**EXERCISE DIRECTIONS:**
Your answer must be an exact copy of the entries below, with no pictures in it.
::: DATASET RECORDS
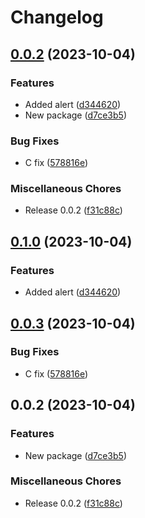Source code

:# Changelog

## [0.0.2](https://github.com/silvester-pari/release-please-monorepo-test/compare/c-test-package-release-please-2-v0.1.0...c-test-package-release-please-2-v0.0.2) (2023-10-04)


### Features

* Added alert ([d344620](https://github.com/silvester-pari/release-please-monorepo-test/commit/d344620095254dd5970349240a9876ac0ed0110f))
* New package ([d7ce3b5](https://github.com/silvester-pari/release-please-monorepo-test/commit/d7ce3b5fe8cb3bddefb6c1d08dcebbc56e31ab7c))


### Bug Fixes

* C fix ([578816e](https://github.com/silvester-pari/release-please-monorepo-test/commit/578816e36570f410dcaffb377a7aa0dc143fedac))


### Miscellaneous Chores

* Release 0.0.2 ([f31c88c](https://github.com/silvester-pari/release-please-monorepo-test/commit/f31c88cd3fd7684a68680a557ce06ec68234f08d))

## [0.1.0](https://github.com/silvester-pari/release-please-monorepo-test/compare/c-test-package-release-please-v0.0.3...c-test-package-release-please-v0.1.0) (2023-10-04)


### Features

* Added alert ([d344620](https://github.com/silvester-pari/release-please-monorepo-test/commit/d344620095254dd5970349240a9876ac0ed0110f))

## [0.0.3](https://github.com/silvester-pari/release-please-monorepo-test/compare/c-test-package-release-please-v0.0.2...c-test-package-release-please-v0.0.3) (2023-10-04)


### Bug Fixes

* C fix ([578816e](https://github.com/silvester-pari/release-please-monorepo-test/commit/578816e36570f410dcaffb377a7aa0dc143fedac))

## 0.0.2 (2023-10-04)


### Features

* New package ([d7ce3b5](https://github.com/silvester-pari/release-please-monorepo-test/commit/d7ce3b5fe8cb3bddefb6c1d08dcebbc56e31ab7c))


### Miscellaneous Chores

* Release 0.0.2 ([f31c88c](https://github.com/silvester-pari/release-please-monorepo-test/commit/f31c88cd3fd7684a68680a557ce06ec68234f08d))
::::::
**ANSWER BELOW:**
Source code

:# Changelog

## [0.0.2](https://github.com/silvester-pari/release-please-monorepo-test/compare/c-test-package-release-please-2-v0.1.0...c-test-package-release-please-2-v0.0.2) (2023-10-04)


### Features

* Added alert ([d344620](https://github.com/silvester-pari/release-please-monorepo-test/commit/d344620095254dd5970349240a9876ac0ed0110f))
* New package ([d7ce3b5](https://github.com/silvester-pari/release-please-monorepo-test/commit/d7ce3b5fe8cb3bddefb6c1d08dcebbc56e31ab7c))


### Bug Fixes

* C fix ([578816e](https://github.com/silvester-pari/release-please-monorepo-test/commit/578816e36570f410dcaffb377a7aa0dc143fedac))


### Miscellaneous Chores

* Release 0.0.2 ([f31c88c](https://github.com/silvester-pari/release-please-monorepo-test/commit/f31c88cd3fd7684a68680a557ce06ec68234f08d))

## [0.1.0](https://github.com/silvester-pari/release-please-monorepo-test/compare/c-test-package-release-please-v0.0.3...c-test-package-release-please-v0.1.0) (2023-10-04)


### Features

* Added alert ([d344620](https://github.com/silvester-pari/release-please-monorepo-test/commit/d344620095254dd5970349240a9876ac0ed0110f))

## [0.0.3](https://github.com/silvester-pari/release-please-monorepo-test/compare/c-test-package-release-please-v0.0.2...c-test-package-release-please-v0.0.3) (2023-10-04)


### Bug Fixes

* C fix ([578816e](https://github.com/silvester-pari/release-please-monorepo-test/commit/578816e36570f410dcaffb377a7aa0dc143fedac))

## 0.0.2 (2023-10-04)


### Features

* New package ([d7ce3b5](https://github.com/silvester-pari/release-please-monorepo-test/commit/d7ce3b5fe8cb3bddefb6c1d08dcebbc56e31ab7c))


### Miscellaneous Chores

* Release 0.0.2 ([f31c88c](https://github.com/silvester-pari/release-please-monorepo-test/commit/f31c88cd3fd7684a68680a557ce06ec68234f08d))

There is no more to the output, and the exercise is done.